Insulin-like growth factor I receptor analysis of satellite cell-derived myotube membranes established from two lines of Targhee rams selected for growth rate

Ovine-derived fibroblasts were used to validate an insulin-like growth factor I (IGF-I) membrane-receptor binding assay system. Competitive binding using fibroblasts revealed that half-maximal inhibition of 125I-IGF-I binding by IGF-I was 2.3 nM. SDS-polyacrylamide gel electrophoresis analysis of specific protein-associated 125I-IGF-I was consistent with the migration of 125I-IGF-I-labeled Type I IGF receptor alpha-subunits at Mr 133,000 daltons. Further, the efficiency of two cell solubilization methods was examined and time-dependent binding equilibrium was determined for the membrane assay system.
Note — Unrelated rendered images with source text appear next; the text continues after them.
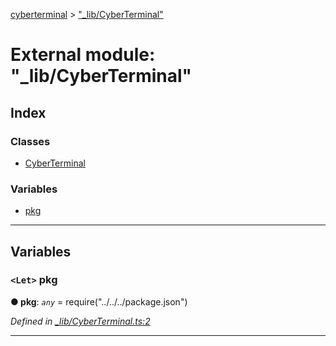 [cyberterminal](../README.md) > ["_lib/CyberTerminal"](../modules/__lib_cyberterminal_.md)

# External module: "_lib/CyberTerminal"

## Index

### Classes

* [CyberTerminal](../classes/__lib_cyberterminal_.cyberterminal.md)

### Variables

* [pkg](__lib_cyberterminal_.md#pkg)

---

## Variables

<a id="pkg"></a>

### `<Let>` pkg

**● pkg**: *`any`* =  require("../../../package.json")

*Defined in [_lib/CyberTerminal.ts:2](https://github.com/FantasyInternet/cyberterminal/blob/HEAD/src/script/_lib/CyberTerminal.ts#L2)*

___


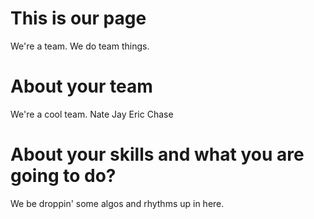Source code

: This is our page
================
We're a team.  We do team things.

About your team
===========================
We're a cool team.
Nate
Jay
Eric
Chase


About your skills and what you are going to do?
=======
We be droppin' some algos and rhythms up in here.

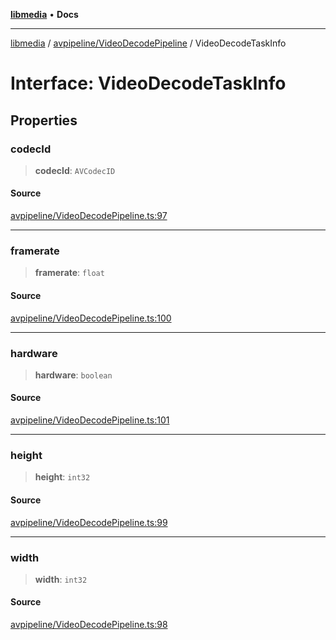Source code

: [**libmedia**](../../../README.md) • **Docs**

***

[libmedia](../../../README.md) / [avpipeline/VideoDecodePipeline](../README.md) / VideoDecodeTaskInfo

# Interface: VideoDecodeTaskInfo

## Properties

### codecId

> **codecId**: `AVCodecID`

#### Source

[avpipeline/VideoDecodePipeline.ts:97](https://github.com/zhaohappy/libmedia/blob/87bf8029d8be58d5035a3f4dc7037c25d1ac371b/src/avpipeline/VideoDecodePipeline.ts#L97)

***

### framerate

> **framerate**: `float`

#### Source

[avpipeline/VideoDecodePipeline.ts:100](https://github.com/zhaohappy/libmedia/blob/87bf8029d8be58d5035a3f4dc7037c25d1ac371b/src/avpipeline/VideoDecodePipeline.ts#L100)

***

### hardware

> **hardware**: `boolean`

#### Source

[avpipeline/VideoDecodePipeline.ts:101](https://github.com/zhaohappy/libmedia/blob/87bf8029d8be58d5035a3f4dc7037c25d1ac371b/src/avpipeline/VideoDecodePipeline.ts#L101)

***

### height

> **height**: `int32`

#### Source

[avpipeline/VideoDecodePipeline.ts:99](https://github.com/zhaohappy/libmedia/blob/87bf8029d8be58d5035a3f4dc7037c25d1ac371b/src/avpipeline/VideoDecodePipeline.ts#L99)

***

### width

> **width**: `int32`

#### Source

[avpipeline/VideoDecodePipeline.ts:98](https://github.com/zhaohappy/libmedia/blob/87bf8029d8be58d5035a3f4dc7037c25d1ac371b/src/avpipeline/VideoDecodePipeline.ts#L98)
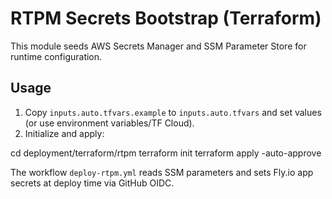 # RTPM Secrets Bootstrap (Terraform)

This module seeds AWS Secrets Manager and SSM Parameter Store for runtime configuration.

## Usage

1. Copy `inputs.auto.tfvars.example` to `inputs.auto.tfvars` and set values (or use environment variables/TF Cloud).
2. Initialize and apply:

cd deployment/terraform/rtpm
terraform init
terraform apply -auto-approve

The workflow `deploy-rtpm.yml` reads SSM parameters and sets Fly.io app secrets at deploy time via GitHub OIDC.
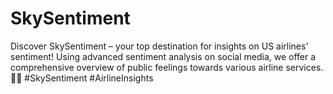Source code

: # SkySentiment
Discover SkySentiment – your top destination for insights on US airlines' sentiment! Using advanced sentiment analysis on social media, we offer a comprehensive overview of public feelings towards various airline services. 🛫✨ #SkySentiment #AirlineInsights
Satellite cell-derived myotubes were subsequently isolated from primary satellite cell cultures established from the semimembranosus muscles of high and low efficiency-of-gain (EOG) Targhee rams, and IGF-I receptor dynamics were measured. A membrane competitive binding study revealed that half-maximal inhibition of 125I-IGF-I binding was achieved by 1-ng IGF-I for low, and 10-ng IGF-I for high, EOG myotube membrane preparations. Kd values were similar between the high EOG (4.78 nM) and low EOG (2.95 nM) groups; however, receptor concentrations (Bmax) appeared to differ between groups. High EOG membrane receptor Bmax was 3.88 pmole/micrograms protein (19.87 pmole/micrograms DNA), whereas low EOG membrane receptor Bmax was 1.22 pmole/micrograms protein (9.28 pmole/micrograms DNA). These preliminary findings support the hypothesis that genetic selection for EOG results in altered satellite cell responsiveness to IGF-I.